Later Uren did the same V6 shoehorning into Cortina Marks 3 to 5, Escorts and Transit vans and others, such as Crayford and Superspeed, followed the same route.

Savage Ad

9 thoughts on “Theme : Evolution – The Missing Links 6”

  1. Yes, some remain certainly. The one at the top was for sale recently, and here’s a man who has restored one. Well over 1,000 Uren V6 transplants were done into various cars, but I don’t know how many were Cortinas. I believe he also marketed DIY kits.

    I found a suggestion that a one-off Lotus Cortina estate was built for a Ford director but, because it was an homologation special, the official version was strictly two door. After Ford embarrassed BMC by taking apart a Mini and concluding that they were losing money on each one built, BMC repaid the compliment by taking apart a Mark 1 Cortina and being truly appalled at the amount of body flex.

    Being available in 4 door form (usually based on a 1600E) and estate versions, the Savage seemed a far more practical owner proposition.

    1. I would never have assumed it was Richard. I put it in without comment since, generally, my view is that, unless you are the custodian of something of real cultural value, it’s your business what you do with it. And which cars have ‘cultural value’ we might discuss in a later thread.
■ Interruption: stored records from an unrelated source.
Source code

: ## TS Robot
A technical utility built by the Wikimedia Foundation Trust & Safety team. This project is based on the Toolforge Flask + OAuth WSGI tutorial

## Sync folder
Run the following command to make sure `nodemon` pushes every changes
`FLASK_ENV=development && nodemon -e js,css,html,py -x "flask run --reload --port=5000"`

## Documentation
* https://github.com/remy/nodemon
      Speaking as someone who parks his own old car on London streets, and drives it as if it was a modern, I am entering into grey territory, but I find it an odd thing to do. However, the car looks otherwise well cared for, so we shouldn’t rush to judgement. Also the action takes place outside a pub, so maybe he woke up the next day with regrets.

      I remember that my thoughts on this sort of hooning are here, deep in the DTW Archives.

  2. I respect and intellectually agree with your point. Emotionally, less so. That this is so goes back to a deep-seated sense that people are properly custodians not owners. From all this arises my quaint political ideas as well. In practical terms, what the bloke does with the car is not important and for my sanity’s sake I should adopt more of your attitude! It could be that my RC upbringing left me prone to moralisation.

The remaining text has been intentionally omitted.